Once Greeneyes returns, he no longer wants his wife dead. Instead, he gives her away to a guard. The guard is friendly with Greeneyes and gives him contraband from Snowball, another powerful inmate. Lefranc becomes disillusioned with Greeneyes and with Snowball, realizing that they both work with the guards. However, he still wants Greeneyes' respect and power.

Maurice and Lefranc get into a fight; Lefranc's shirt rips, revealing a tattoo. He thinks he's gained Greeneyes' favoritism, but Maurice exposes the tattoo as a painted-on fake. Maurice starts to taunt Lefranc.

Lefranc attacks Maurice and strangles him to death. He expects Greeneyes to praise him for the murder. Instead, Greeneyes is disgusted and alerts the guards. Lefranc is left with the realization that he'll never be the kind of man Greeneyes is.

==Production==
Vic Morrow had played Lefranc in the first New York production of Deathwatch in 1958. The three actors Leonard Nimoy, Paul Mazursky, and Michael Forest had already staged a version of the play in 1959.

Vic Morrow announced he wanted to make the film back in December 1960. He said his dream cast would include Cornel Wilde, Dan Duryea, and George Hamilton.

The New York Times printed that Vic Morrow and Leonard Nimoy had acquired the movie rights to the play in the issue published November 27, 1962. Leonard Nimoy obtained the rights to film Haute Surveillance directly from Genet, though Genet had no further involvement with the project.
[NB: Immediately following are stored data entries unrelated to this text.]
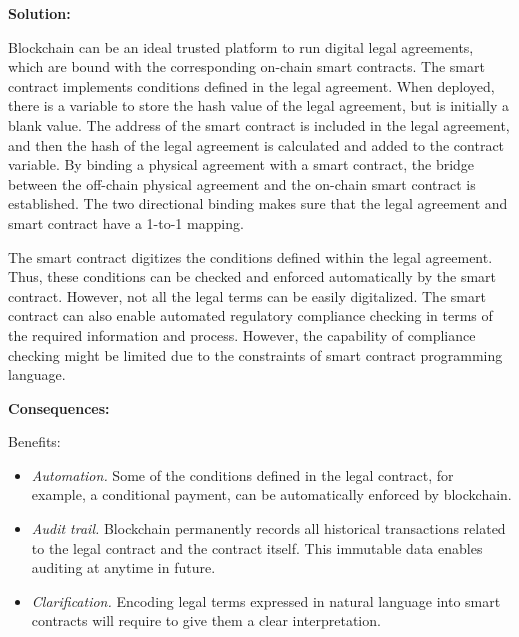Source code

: \vspace{0.5em}\noindent \textbf{Solution:} 

Blockchain can be an ideal trusted platform to run digital legal agreements, which are bound with the corresponding on-chain smart contracts. The smart contract implements conditions defined in the legal agreement. When deployed, there is a variable to store the hash value of the legal agreement, but is initially a blank value. The address of the smart contract is included in the legal agreement, and then the hash of the legal agreement is calculated and added to the contract variable. %
By binding a physical agreement with a smart contract, the bridge between the off-chain physical agreement and the on-chain smart contract is established. The two directional binding makes sure that the legal agreement and smart contract have a 1-to-1 mapping.

The smart contract digitizes the conditions defined within the legal agreement. Thus, these conditions can be checked and enforced automatically by the smart contract. However, not all the legal terms can be easily digitalized. The smart contract can also enable automated regulatory compliance checking in terms of the required information and process. However, the capability of compliance checking might be limited due to the constraints of smart contract programming language. 


\vspace{0.5em}\noindent \textbf{Consequences:} 

Benefits:
\begin{itemize}
  \item \textit{Automation.} Some of the conditions defined in the legal contract, for example, a conditional payment, can be automatically enforced by blockchain. 
  \item \textit{Audit trail.} Blockchain permanently records all historical transactions related to the legal contract and the contract itself. This immutable data enables auditing at anytime in future.
  \item \textit{Clarification.} Encoding legal terms expressed in natural language into smart contracts will require to give them a clear interpretation.
\end{itemize}

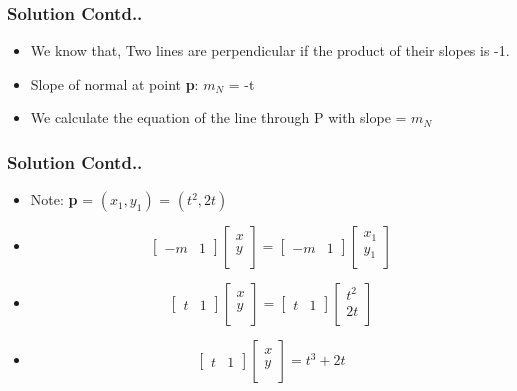 \documentclass[12pt]{beamer}
\begin{document}

\begin{frame}
\frametitle{Solution Contd..}
\begin{itemize}
\item<1-3> We know that, Two lines are perpendicular if the product of their slopes is -1.
\item<2-3> Slope of normal at point \textbf{p}: $m_N$ = -t
\item<3> We calculate the equation of the line through P with slope = $m_N$
\end{itemize}
\end{frame}


\begin{frame}
\frametitle{Solution Contd..}
\begin{itemize}
\item<1-4> Note: \textbf{p} = $( x_1, y_1 )$ = $( t^2, 2t )$
\item<2-4>
\[
\begin{bmatrix}
    -m & 1  
\end{bmatrix}
\begin{bmatrix}
    x\\
    y\\  
\end{bmatrix} = 
\begin{bmatrix}
    -m & 1  
\end{bmatrix}
\begin{bmatrix}
    x_1\\
    y_1\\  
\end{bmatrix}
\]
\item<3-4>
\[
\begin{bmatrix}
    t & 1  
\end{bmatrix}
\begin{bmatrix}
    x\\
    y\\  
\end{bmatrix} = 
\begin{bmatrix}
    t & 1  
\end{bmatrix}
\begin{bmatrix}
    t^2\\
    2t\\  
\end{bmatrix}
\]
\item<4> \[
\begin{bmatrix}
    t & 1  
\end{bmatrix}
\begin{bmatrix}
    x\\
    y\\  
\end{bmatrix} = 
t^3 + 2t
\]
\end{itemize}
\end{frame}
\end{document}
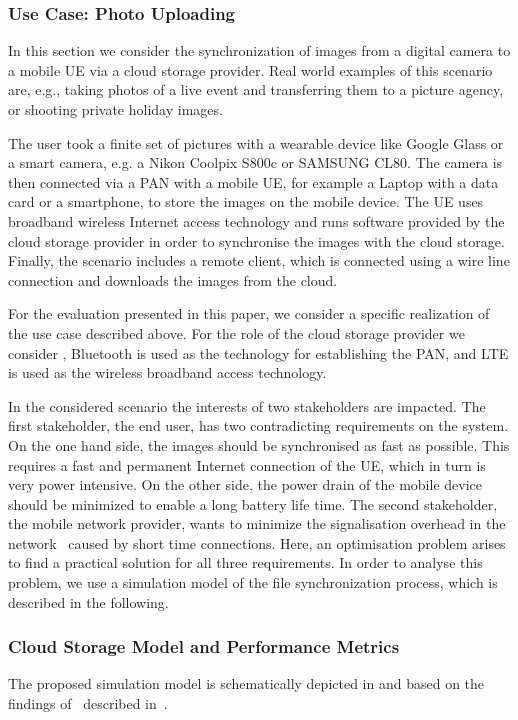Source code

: \subsubsection*{Use Case: Photo Uploading}\label{sec:application:cloud_file_synchronisation:use_case}
In this section we consider the synchronization of images from a digital camera to a mobile \gls{UE} via a cloud storage provider.
Real world examples of this scenario are, e.g., taking photos of a live event and transferring them to a picture agency, or shooting private holiday images. 

The user took a finite set of pictures with a wearable device like Google Glass or a smart camera, e.g. a Nikon Coolpix S800c or SAMSUNG CL80.
The camera is then connected via a \gls{PAN} with a mobile \gls{UE}, for example a Laptop with a data card or a smartphone, to store the images on the mobile device.
The \gls{UE} uses broadband wireless Internet access technology and runs software provided by the cloud storage provider in order to synchronise the images with the cloud storage.
Finally, the scenario includes a remote client, which is connected using a wire line connection and downloads the images from the cloud.

For the evaluation presented in this paper, we consider a specific realization of the use case described above.
For the role of the cloud storage provider we consider \dropbox, Bluetooth is used as the technology for establishing the \gls{PAN}, and \gls{LTE} is used as the wireless broadband access technology.

In the considered scenario the interests of two stakeholders are impacted.
The first stakeholder, the end user, has two contradicting requirements on the system.
On the one hand side, the images should be synchronised as fast as possible. 
This requires a fast and permanent Internet connection of the \gls{UE}, which in turn is very power intensive.
On the other side, the power drain of the mobile device should be minimized to enable a long battery life time.
The second stakeholder, the mobile network provider, wants to minimize the signalisation overhead in the network~\cite{NSN2011, Huawei2011} caused by short time connections.
Here, an optimisation problem arises to find a practical solution for all three requirements. 
In order to analyse this problem, we use a simulation model of the file synchronization process, which is described in the following.

\subsubsection*{Cloud Storage Model and Performance Metrics}\label{sec:application:cloud_file_synchronisation:system_model:model_metrics}
The proposed simulation model is schematically depicted in  and based on the findings of~\cite{Drago2012} described in~.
Morrow and his then-wife Barbara Turner adapted the screenplay. Part of Deathwatch was shot in the nineteenth-century Nevada State Prison, where the actors lived for six months to prepare for their roles. Some of the inmates took part in the production.

==Release==
The film was first shown at the San Francisco International Film Festival in 1965 but was not given a general release nor widely reviewed. It was later given a limited release in the US in March 1966. One of the first films to be directly marketed to a gay audience, Deathwatch was quickly buried in the States and never released in the UK.

==Reception==
In a review years later, a reviewer for the San Francisco Bay Guardian wrote that in "the feature, adapted from a Genet play, which has been unjustly forgotten for 23 years, Vic Morrow's direction captures a consistent, if not very interesting, mood and the editing seems ahead of its time in the way flashbacks are inserted. Leonard Nimoy and Michael Forest are the butch guys sharing a cell with Nellie Paul Mazursky in this unromantic triangle that's hard to tear your eyes away from, even if it's not very good."